Conversation
There was a problem hiding this comment.
Thanks for these contributions! They are much appreciated!!
I left comments directly in the code. Please have a look.
Other than that, I expect these changes will affect the quickstart and conventional cameras guide. It would be good to update these and expand the latter to reflect these novel capabilities.
Adding a few tests would also be nice, if anything as to make sure there are no future regressions.
Note: I also merged with main, and did some minimal reformatting to pass the existing tests. You'll want to pull.
| self.ts = np.linspace(0, 1, len(self.transforms)) if ts is None else np.array(ts) | ||
| self.determinants = np.linalg.det(self.transforms[:, :3, :3]) | ||
|
|
||
| k = min(len(self.transforms) - 1, k) # for small chunk_sizes |
There was a problem hiding this comment.
We should probably emit a warning here instead of silently downgrading the interpolation order.
pyproject.toml
Outdated
| dependencies = [ | ||
| "opencv-python", | ||
| "imageio", | ||
| "scikit-image", |
There was a problem hiding this comment.
Do we need this extra dependency? I think we're only using it for basic filtering/converting to grayscale, which can all be done with torch(vision) which are already bundled.
There was a problem hiding this comment.
I'm not sure if torchvision has unsharp masking implemented. skimage is pretty stable (in my experience), so maybe it's an okay dependency?
There was a problem hiding this comment.
I'm not worried about stability; scikit is excellent. I just want to minimize bloat. Isn't this basically a convolution?
There was a problem hiding this comment.
I guess so, yeah. Will add something to one of the utils files then.

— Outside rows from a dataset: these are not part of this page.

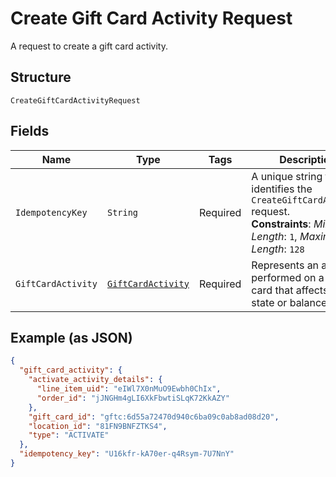 
# Create Gift Card Activity Request

A request to create a gift card activity.

## Structure

`CreateGiftCardActivityRequest`

## Fields

| Name | Type | Tags | Description | Getter |
|  --- | --- | --- | --- | --- |
| `IdempotencyKey` | `String` | Required | A unique string that identifies the `CreateGiftCardActivity` request.<br>**Constraints**: *Minimum Length*: `1`, *Maximum Length*: `128` | String getIdempotencyKey() |
| `GiftCardActivity` | [`GiftCardActivity`](../../doc/models/gift-card-activity.md) | Required | Represents an action performed on a gift card that affects its state or balance. | GiftCardActivity getGiftCardActivity() |

## Example (as JSON)

```json
{
  "gift_card_activity": {
    "activate_activity_details": {
      "line_item_uid": "eIWl7X0nMuO9Ewbh0ChIx",
      "order_id": "jJNGHm4gLI6XkFbwtiSLqK72KkAZY"
    },
    "gift_card_id": "gftc:6d55a72470d940c6ba09c0ab8ad08d20",
    "location_id": "81FN9BNFZTKS4",
    "type": "ACTIVATE"
  },
  "idempotency_key": "U16kfr-kA70er-q4Rsym-7U7NnY"
}
```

There was a problem hiding this comment.
Replaced the skimage stuff with existing dependencies.
visionsim/utils/color.py
Outdated
| return img | ||
|
|
||
|
|
||
| def rgb2raw_bayer(rgb: torch.Tensor | npt.NDArray, cfa_pattern: Literal["rggb"] = "rggb") -> torch.Tensor | npt.NDArray: |
There was a problem hiding this comment.
What happens if the input has an alpha channel? Maybe also expand the docstring to describe the changes in image dimensionality this does, eg: RGB->Luma
Nitpick: can we expand the 2, so it's consistent with the other methods? Maybe just rgb_to_bayer, same for the inverse operation.
There was a problem hiding this comment.
Will add alpha-handling, and the docstring/naming updates.
visionsim/utils/color.py
Outdated
| def raw2rgb_bayer( | ||
| raw: torch.Tensor | npt.NDArray, | ||
| cfa_pattern: Literal["rggb"] = "rggb", | ||
| method: Literal["off", "bilinear", "MHC04"] = "bilinear", | ||
| ) -> torch.Tensor | npt.NDArray: |
There was a problem hiding this comment.
Maybe the method should be Literal["bilinear", "MHC04"] | None = "bilinear" to make it more clear that if it's none then this is effectively a No-OP?

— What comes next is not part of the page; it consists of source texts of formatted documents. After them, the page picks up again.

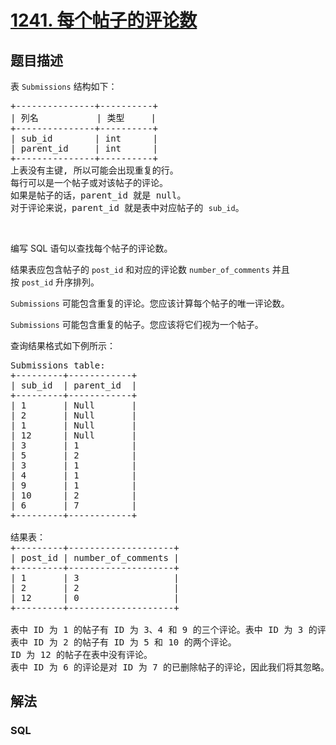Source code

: # [1241. 每个帖子的评论数](https://leetcode-cn.com/problems/number-of-comments-per-post)



## 题目描述

<!-- 这里写题目描述 -->

<p>表&nbsp;<code>Submissions</code> 结构如下：</p>

<pre>
+---------------+----------+
| 列名           | 类型     |
+---------------+----------+
| sub_id        | int      |
| parent_id     | int      |
+---------------+----------+
上表没有主键, 所以可能会出现重复的行。
每行可以是一个帖子或对该帖子的评论。
如果是帖子的话，parent_id 就是 null。
对于评论来说，parent_id 就是表中对应帖子的 <code>sub_id</code>。
</pre>

<p>&nbsp;</p>

<p>编写 SQL 语句以查找每个帖子的评论数。</p>

<p>结果表应包含帖子的&nbsp;<code>post_id</code> 和对应的评论数&nbsp;<code>number_of_comments</code> 并且按&nbsp;<code>post_id</code>&nbsp;升序排列。</p>

<p><code>Submissions</code> 可能包含重复的评论。您应该计算每个帖子的唯一评论数。</p>

<p><code>Submissions</code> 可能包含重复的帖子。您应该将它们视为一个帖子。</p>

<p>查询结果格式如下例所示：</p>

<pre>
Submissions table:
+---------+------------+
| sub_id  | parent_id  |
+---------+------------+
| 1       | Null       |
| 2       | Null       |
| 1       | Null       |
| 12      | Null       |
| 3       | 1          |
| 5       | 2          |
| 3       | 1          |
| 4       | 1          |
| 9       | 1          |
| 10      | 2          |
| 6       | 7          |
+---------+------------+

结果表：
+---------+--------------------+
| post_id | number_of_comments |
+---------+--------------------+
| 1       | 3                  |
| 2       | 2                  |
| 12      | 0                  |
+---------+--------------------+

表中 ID 为 1 的帖子有 ID 为 3、4 和 9 的三个评论。表中 ID 为 3 的评论重复出现了，所以我们只对它进行了一次计数。
表中 ID 为 2 的帖子有 ID 为 5 和 10 的两个评论。
ID 为 12 的帖子在表中没有评论。
表中 ID 为 6 的评论是对 ID 为 7 的已删除帖子的评论，因此我们将其忽略。
</pre>


## 解法

<!-- 这里可写通用的实现逻辑 -->

<!-- tabs:start -->

### **SQL**

<!-- 这里可写当前语言的特殊实现逻辑 -->

```sql

```

<!-- tabs:end -->
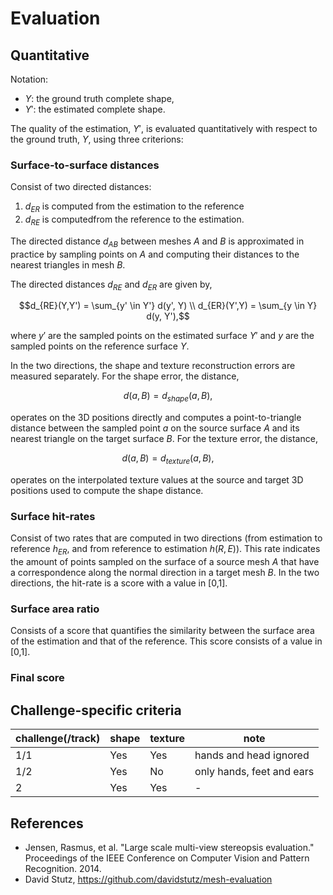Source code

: # Evaluation

## Quantitative

Notation:

- $`Y`$: the ground truth complete shape,
- $`Y'`$: the estimated complete shape.

The quality of the estimation, $`Y'`$, is evaluated quantitatively with respect
to the ground truth, $`Y`$, using three criterions:

### Surface-to-surface distances 

Consist of two directed distances:

1. $`d_{ER}`$ is computed from the estimation to the reference
2. $`d_{RE}`$ is computedfrom the reference to the estimation. 

The directed distance $`d_{AB}`$ between meshes $`A`$ and $`B`$ is
approximated in practice by sampling points on $`A`$ and computing their 
distances to the nearest triangles in mesh $`B`$. 

The directed distances $`d_{RE}`$ and $`d_{ER}`$ are given by, 
```math
d_{RE}(Y,Y') = \sum_{y' \in Y'} d(y', Y) \\
d_{ER}(Y',Y) = \sum_{y \in Y} d(y, Y'),
```
where $`y'`$ are the sampled points on the estimated surface $`Y'`$ and $`y`$ are the sampled points on the reference surface $`Y`$.

In the two directions, the shape and texture reconstruction errors are measured separately.
For the shape error, the distance,
```math
d(a, B) = d_{shape}(a, B),
```
operates on the 3D positions directly and computes a point-to-triangle distance between the sampled point $`a`$ on the source surface $`A`$ and its nearest triangle on the target surface $`B`$.
For the texture error, the distance,
```math
d(a, B)  = d_{texture}(a, B),
```
operates on the interpolated texture values at the source and target 3D positions used to compute the shape distance.


### Surface hit-rates

Consist of two rates that are computed in two directions 
(from estimation to reference $`h_{ER}`$, and from reference to estimation $`h(R,E)`$). This rate 
indicates the amount of points sampled on the surface of a source mesh $`A`$ that have
a correspondence along the normal direction in a target mesh $`B`$. In the two directions, 
the hit-rate is a score with a value in [0,1].


### Surface area ratio

Consists of a score that quantifies the similarity between
the surface area of the estimation and that of the reference. 
This score consists of a value in [0,1].


### Final score


## Challenge-specific criteria

| challenge(/track) | shape | texture | note                      |
| -                 | -     | -       | -                         |
| 1/1               | Yes   | Yes     | hands and head ignored    |
| 1/2               | Yes   | No      | only hands, feet and ears |
| 2                 | Yes   | Yes     | -                         |


## References

- Jensen, Rasmus, et al.
  "Large scale multi-view stereopsis evaluation."
  Proceedings of the IEEE Conference on Computer Vision and Pattern
  Recognition.
  2014.
- David Stutz, https://github.com/davidstutz/mesh-evaluation
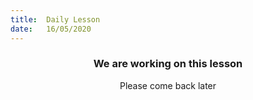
 ```yaml
---
title:  Daily Lesson
date:   16/05/2020
---
```


### <center>We are working on this lesson</center>
<center>Please come back later</center>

There was a problem hiding this comment.
I am going to add this as a comment in the code too, but "off" is not a no-op; it still has to create a 3-channel image out of the raw image and move the mosaiced data over to the right locations. There's just no interpolation done with the "off" method.
There was a problem hiding this comment.
I see, thanks for the clarification!
| Alternative implementations are also available from OpenCV: | ||
| rgb = cv2.cvtColor(<uint16_array>, cv2.COLOR_BAYER_BG2BGR)[:,:,::-1], | ||
| and the colour-demosaicing library (https://pypi.org/project/colour-demosaicing): | ||
| rgb = demosaicing_CFA_Bayer_bilinear(raw, pattern="RGGB") | ||
| rgb = demosaicing_CFA_Bayer_Malvar2004(raw, pattern="RGGB"), | ||
| which appear to give similar results but could run faster (not benchmarked). |
There was a problem hiding this comment.
We have opencv as a dependency already, why not just use that? Alternatively, we should add a test to ensure correctness.
There was a problem hiding this comment.
From what I remember OpenCV only has the "bilinear" method implemented, and the Malvar et al. method can give better results, so having the option may still be worthwhile. This implementation is only here to avoid adding the colour-demosaicing library dependency.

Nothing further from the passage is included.